Look through the material beneath and copy each line with the word "cases".

** DATASET CONTENT follows **

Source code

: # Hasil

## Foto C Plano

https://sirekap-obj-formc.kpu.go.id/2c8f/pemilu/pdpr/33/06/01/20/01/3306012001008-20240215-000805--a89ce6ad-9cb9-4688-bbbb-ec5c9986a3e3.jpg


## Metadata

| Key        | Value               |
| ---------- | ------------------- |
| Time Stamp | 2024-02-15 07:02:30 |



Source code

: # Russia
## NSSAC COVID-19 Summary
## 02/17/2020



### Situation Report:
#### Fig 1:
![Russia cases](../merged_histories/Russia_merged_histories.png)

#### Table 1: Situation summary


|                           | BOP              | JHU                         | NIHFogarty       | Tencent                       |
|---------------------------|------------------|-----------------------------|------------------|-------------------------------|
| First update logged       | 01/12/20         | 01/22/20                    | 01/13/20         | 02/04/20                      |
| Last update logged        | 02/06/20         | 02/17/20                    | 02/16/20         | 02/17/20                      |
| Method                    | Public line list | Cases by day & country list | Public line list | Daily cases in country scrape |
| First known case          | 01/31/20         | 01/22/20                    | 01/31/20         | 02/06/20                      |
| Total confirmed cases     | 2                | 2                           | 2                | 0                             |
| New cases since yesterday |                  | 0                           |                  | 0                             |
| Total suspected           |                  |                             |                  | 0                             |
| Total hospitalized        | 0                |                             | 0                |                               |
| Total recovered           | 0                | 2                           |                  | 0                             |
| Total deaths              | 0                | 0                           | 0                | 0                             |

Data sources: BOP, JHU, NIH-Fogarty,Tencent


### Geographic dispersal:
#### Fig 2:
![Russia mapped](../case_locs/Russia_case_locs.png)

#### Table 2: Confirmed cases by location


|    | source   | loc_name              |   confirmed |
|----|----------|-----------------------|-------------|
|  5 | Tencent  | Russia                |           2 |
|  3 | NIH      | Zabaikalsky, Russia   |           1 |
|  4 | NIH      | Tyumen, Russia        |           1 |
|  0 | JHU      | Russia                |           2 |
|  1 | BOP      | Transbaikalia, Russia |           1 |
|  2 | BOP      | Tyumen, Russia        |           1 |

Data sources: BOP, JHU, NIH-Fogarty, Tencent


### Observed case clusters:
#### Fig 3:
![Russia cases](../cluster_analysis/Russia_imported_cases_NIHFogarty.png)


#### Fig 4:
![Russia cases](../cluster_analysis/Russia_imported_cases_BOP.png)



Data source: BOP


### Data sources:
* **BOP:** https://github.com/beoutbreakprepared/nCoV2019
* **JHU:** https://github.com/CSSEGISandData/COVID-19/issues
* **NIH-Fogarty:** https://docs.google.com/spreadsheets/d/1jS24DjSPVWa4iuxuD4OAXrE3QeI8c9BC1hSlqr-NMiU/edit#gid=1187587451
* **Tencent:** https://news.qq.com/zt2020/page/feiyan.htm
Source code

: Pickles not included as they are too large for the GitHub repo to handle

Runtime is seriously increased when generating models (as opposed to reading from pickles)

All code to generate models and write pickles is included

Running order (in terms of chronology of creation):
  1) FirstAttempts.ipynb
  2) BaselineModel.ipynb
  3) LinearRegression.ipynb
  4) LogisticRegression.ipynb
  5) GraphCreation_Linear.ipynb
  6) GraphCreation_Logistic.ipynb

** End of DATASET CONTENT **

__SOLUTION FOR THIS TASK__:
![Russia cases](../merged_histories/Russia_merged_histories.png)
| Method                    | Public line list | Cases by day & country list | Public line list | Daily cases in country scrape |
| Total confirmed cases     | 2                | 2                           | 2                | 0                             |
| New cases since yesterday |                  | 0                           |                  | 0                             |
#### Table 2: Confirmed cases by location
![Russia cases](../cluster_analysis/Russia_imported_cases_NIHFogarty.png)
![Russia cases](../cluster_analysis/Russia_imported_cases_BOP.png)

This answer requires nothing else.